Looming port strike could cost economy billions

A port strike could cost billions
A port strike could cost billions

Time is running out to avoid a strike at 14 ports from Boston to Houston that could choke off half of the ocean containers carrying goods to and from American shores.

Businesses that depend on the flow of goods are warning of billions of dollars in economic damage if the 14,500 members of the International Longshoremen Association (ILA) go on strike at 12:01 a.m. Sunday as threatened. But despite federally mediated talks taking place this week, efforts to reach an 11th-hour deal -- or at least a contract extension to keep workers on the job -- appear to be a long shot, as the union continues to balk at a key negotiating demand of management.

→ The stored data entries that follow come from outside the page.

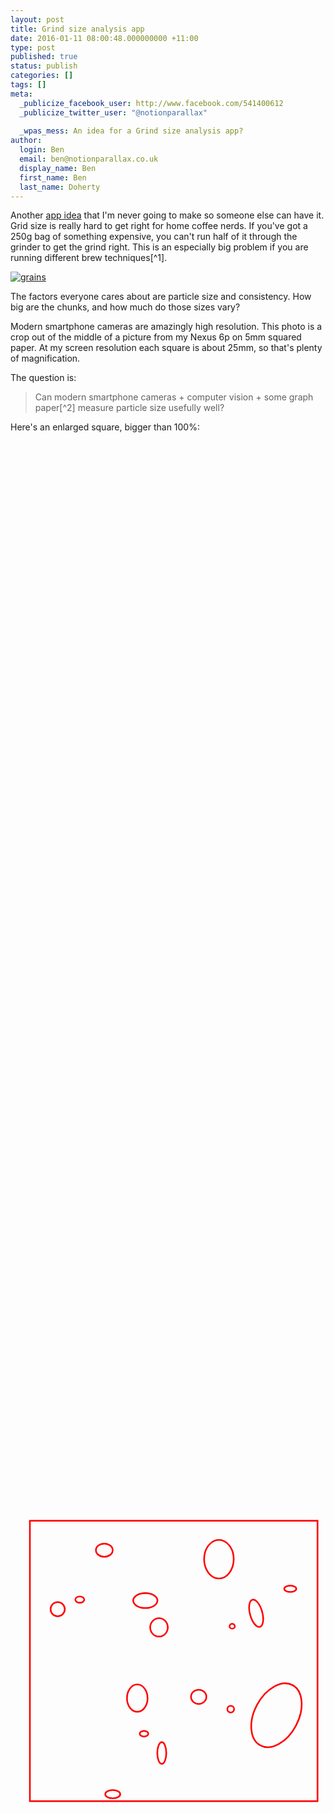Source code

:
 ```yaml
---
layout: post
title: Grind size analysis app
date: 2016-01-11 08:00:48.000000000 +11:00
type: post
published: true
status: publish
categories: []
tags: []
meta:
  _publicize_facebook_user: http://www.facebook.com/541400612
  _publicize_twitter_user: "@notionparallax"
  
  _wpas_mess: An idea for a Grind size analysis app?
author:
  login: Ben
  email: ben@notionparallax.co.uk
  display_name: Ben
  first_name: Ben
  last_name: Doherty
---
```

<style type="text/css">
  .monster{width:100%;}
  svg.example{
      width:  100%;
      height: 100%;
      stroke: red;
      fill: none;
      stroke-width: 0.1;
    }
</style>
<p>Another <a href="http://notionparallax.co.uk/?p=2040">app idea</a> that I'm never going to make so someone else can have it. Grid size is really hard to get right for home coffee nerds. If you've got a 250g bag of something expensive, you can't run half of it through the grinder to get the grind right. This is an especially big problem if you are running different brew techniques[^1].</p>
<p><a href="/wordpress/wp-content/uploads/2015/12/grains.png" rel="attachment wp-att-2698"><img class="alignnone size-full wp-image-2698" src="{{ site.baseurl }}/assets/grains.png" alt="grains" /></a></p>
<p>The factors everyone cares about are particle size and consistency. How big are the chunks, and how much do those sizes vary?</p>
<p>Modern smartphone cameras are amazingly high resolution. This photo is a crop out of the middle of a picture from my Nexus 6p on 5mm squared paper. At my screen resolution each square is about 25mm, so that's plenty of magnification.</p>
<p>The question is:</p>
<blockquote><p>Can modern smartphone cameras + computer vision + some graph paper[^2] measure particle size usefully well?</p></blockquote>
<p>Here's an enlarged square, bigger than 100%:</p>
<p><svg class="example" xmlns="http://www.w3.org/2000/svg" xmlns:xlink="http://www.w3.org/1999/xlink" viewbox="0 0 19.488182 19.488188" height="5.5mm" width="5.5mm">    <image preserveaspectratio="none" xlink:href="http://notionparallax.co.uk/wordpress/wp-content/uploads/2016/01/coffee-square.png" y="-.593" x="-.402" height="21.145" width="20.936" />    <rect y="1.145" x="1.2" height="17.348" width="17.796" />    <ellipse rx=".162" ry=".151" cy="7.671" cx="13.716" />    <ellipse rx=".209" ry=".209" cy="12.803" cx="13.624" />    <ellipse rx=".266" ry=".174" cy="14.32" cx="8.26" />    <ellipse rx=".278" ry=".197" cy="6.025" cx="4.286" />    <ellipse rx=".475" ry=".44" cy="12.038" cx="11.643" />    <ellipse rx=".278" ry=".672" cy="15.514" cx="9.36" />    <ellipse rx=".371" ry=".197" cy="5.353" cx="17.308" />    <ellipse rx=".382" ry=".869" cy="10.662" cx="12.827" transform="rotate(-15.404)" />    <ellipse rx=".44" ry=".44" cy="6.616" cx="2.919" />    <ellipse rx=".463" ry=".255" cy="18.063" cx="6.325" />    <ellipse rx=".521" ry=".405" cy="2.967" cx="5.804" />    <ellipse rx=".545" ry=".568" cy="7.74" cx="9.187" />    <ellipse rx=".75" ry=".463" cy="6.083" cx="8.341" />    <ellipse rx=".637" ry=".846" cy="12.119" cx="7.843" />    <ellipse rx=".915" ry="1.193" cy="3.523" cx="12.894" />    <ellipse rx="1.365" ry="2.114" cy="3.968" cx="20.705" transform="rotate(27.845)" /></svg></p>
<p>I have no idea if there is enough contrast in the images for the <abbr title="computer vision">CV</abbr> algorithm to see grain boundaries. Maybe that's not even required, perhaps you can just do blob detection on the smallest particles?</p>

<iframe width="600" height="371" seamless frameborder="0" scrolling="no" src="https://docs.google.com/spreadsheets/d/137age3FI3P_Sq6dBXcol-zP8nkLwo-OWGxPez4-pCgo/pubchart?oid=159538498&amp;format=interactive">There really should be an iframe here :( </iframe>

<p>Seems like a pretty straight middle section, and maybe you could just discard anything really big as likely to be a clump?</p>
<p>Anyway, let me know if you are a CV genius and you make this app, I'd use it. </p>

[^1]: We've got one of almost everything in our house except turkish and espresso.

[^2]: Graph paper for context, maybe you could use some other context thing, like a Nickel or a ruler.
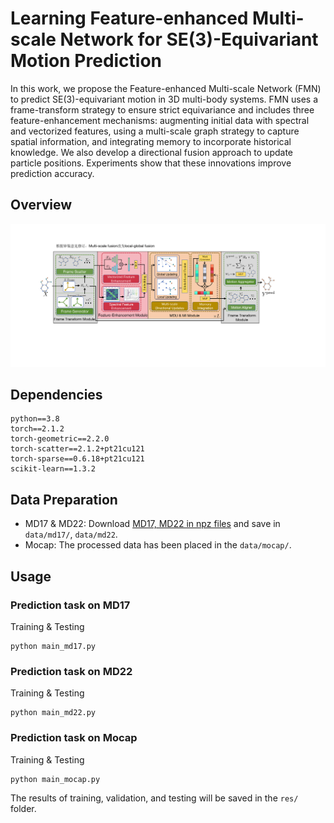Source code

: # Learning Feature-enhanced Multi-scale Network for SE(3)-Equivariant Motion Prediction


In this work, we propose the Feature-enhanced Multi-scale Network (FMN) to predict SE(3)-equivariant motion in 3D multi-body systems. FMN uses a frame-transform strategy to ensure strict equivariance and includes three feature-enhancement mechanisms: augmenting initial data with spectral and vectorized features, using a multi-scale graph strategy to capture spatial information, and integrating memory to incorporate historical knowledge. We also develop a directional fusion approach to update particle positions. Experiments show that these innovations improve prediction accuracy.


## Overview

<img src='images/pipeline.pdf'> 


## Dependencies
```
python==3.8
torch==2.1.2
torch-geometric==2.2.0
torch-scatter==2.1.2+pt21cu121
torch-sparse==0.6.18+pt21cu121
scikit-learn==1.3.2
```

## Data Preparation

+ MD17 & MD22: Download [MD17, MD22 in npz files](http://quantum-machine.org/datasets/) and save in `data/md17/`, `data/md22`.
+ Mocap: The processed data has been placed in the `data/mocap/`.

## Usage

### Prediction task on MD17
Training & Testing
```
python main_md17.py 
```


### Prediction task on MD22
Training & Testing
```
python main_md22.py 
```


### Prediction task on Mocap
Training & Testing
```
python main_mocap.py 
```
The results of training, validation, and testing will be saved in the `res/` folder.
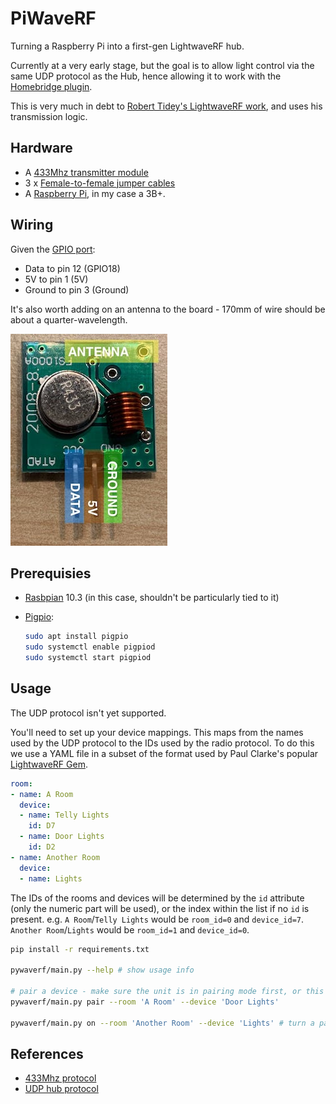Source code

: # PiWaveRF

Turning a Raspberry Pi into a first-gen LightwaveRF hub.

Currently at a very early stage, but the goal is to allow light control via the same UDP protocol as the Hub, hence allowing it to work with the [Homebridge plugin](https://github.com/rooi/homebridge-lightwaverf).

This is very much in debt to [Robert Tidey's LightwaveRF work](https://github.com/roberttidey/LightwaveRF), and uses his transmission logic.

## Hardware

* A [433Mhz transmitter module](https://www.amazon.co.uk/gp/product/B07B9KV8D9/)
* 3 x [Female-to-female jumper cables](https://www.amazon.co.uk/gp/product/B01EV70C78/)
* A [Raspberry Pi](https://www.raspberrypi.org/products/), in my case a 3B+.

## Wiring

Given the [GPIO port](https://www.raspberrypi.org/documentation/usage/gpio/):

* Data to pin 12 (GPIO18)
* 5V to pin 1 (5V)
* Ground to pin 3 (Ground)

It's also worth adding on an antenna to the board - 170mm of wire should be about a quarter-wavelength.

![Transmitter with pins highlighted](docs/transmitter.jpg)

## Prerequisies

* [Rasbpian](https://www.raspberrypi.org/downloads/) 10.3 (in this case, shouldn't be particularly tied to it)
* [Pigpio](http://abyz.me.uk/rpi/pigpio/):

   ```bash
   sudo apt install pigpio
   sudo systemctl enable pigpiod
   sudo systemctl start pigpiod
   ```

## Usage

The UDP protocol isn't yet supported.

You'll need to set up your device mappings. This maps from the names used by the UDP protocol to the IDs used by the radio protocol. To do this we use a YAML file in a subset of the format used by Paul Clarke's popular [LightwaveRF Gem](https://github.com/pauly/lightwaverf).

```yaml
room:
- name: A Room
  device:
  - name: Telly Lights
    id: D7
  - name: Door Lights
    id: D2
- name: Another Room
  device:
  - name: Lights
```

The IDs of the rooms and devices will be determined by the `id` attribute (only the numeric part will be used), or the index within the list if no `id` is present. e.g. `A Room`/`Telly Lights` would be `room_id=0` and `device_id=7`. `Another Room`/`Lights` would be `room_id=1` and `device_id=0`.

```bash
pip install -r requirements.txt

pywaverf/main.py --help # show usage info

# pair a device - make sure the unit is in pairing mode first, or this will have no effect
pywaverf/main.py pair --room 'A Room' --device 'Door Lights'

pywaverf/main.py on --room 'Another Room' --device 'Lights' # turn a paired unit on
```

## References

* [433Mhz protocol](https://github.com/roberttidey/LightwaveRF/blob/master/LightwaveRF433.pdf)
* [UDP hub protocol](https://github.com/openremote/Documentation/wiki/LightwaveRF)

If a strike does start, tens of thousands of other workers at railroads, trucking companies and warehouses handling freight that moves through the ports could find themselves out of work. And shipping costs will rise on a wide variety of consumer goods. The ports also accept many items crucial to keeping U.S. factories running, such as auto parts and heavy machinery.

Related: Behind the strikes at Wal-Mart, McDonald's and the ports

The U.S. Maritime Alliance, known as USMX, representing management at the shipping lines, terminals and ports along the East and Gulf Coasts, says it can no longer afford the per-container payments, known as royalties, that go to the unionized workers. It says those payments average $15,500 a year per worker, which takes the total cost of wages and benefits to an average of $124,138 per worker.

The union, which has not gone on strike since 1977, says the wage and benefit estimates being given by USMX are inflated. It vows it won't consider any changes in the royalties, and will only grant the extension being requested by USMX and the federal mediator if the issue of royalties is taken off the table.

"USMX seems intent on gutting a provision of our master contract that ILA members fought and sacrificed for years to achieve," said ILA President Harold J. Daggett.

Businesses that ship goods through the ports are banding together to ask the Obama administration to take legal action under the Taft-Hartley Act to order the union to stay on the job. The business alliance includes umbrella groups such as the U.S. Chamber of Commerce and National Association of Manufacturers, as well as trade groups representing retailers, automakers and makers of a wide range of products including chemicals, toys, food and clothing.

"Just the threat of a shutdown impacting the East Coast and Gulf Coast ports creates a level of uncertainty in a fragile economic climate which has forced many businesses to once again enact contingency plans that come at a significant cost to jobs and our economic competitiveness," said a letter the business group sent to the White House on Dec. 18.

But the unions are typically opposed to being ordered back to work. President George W. Bush went to court to order port workers back on the job during a 2002 West Coast strike. But the Obama administration declined to use those powers earlier this year to end an 8-day strike at the nation's busiest container ports in Los Angeles and Long Beach. Those two ports between them handle more than a third of the nation's container traffic. So it appears pre-emptive action by the president is unlikely.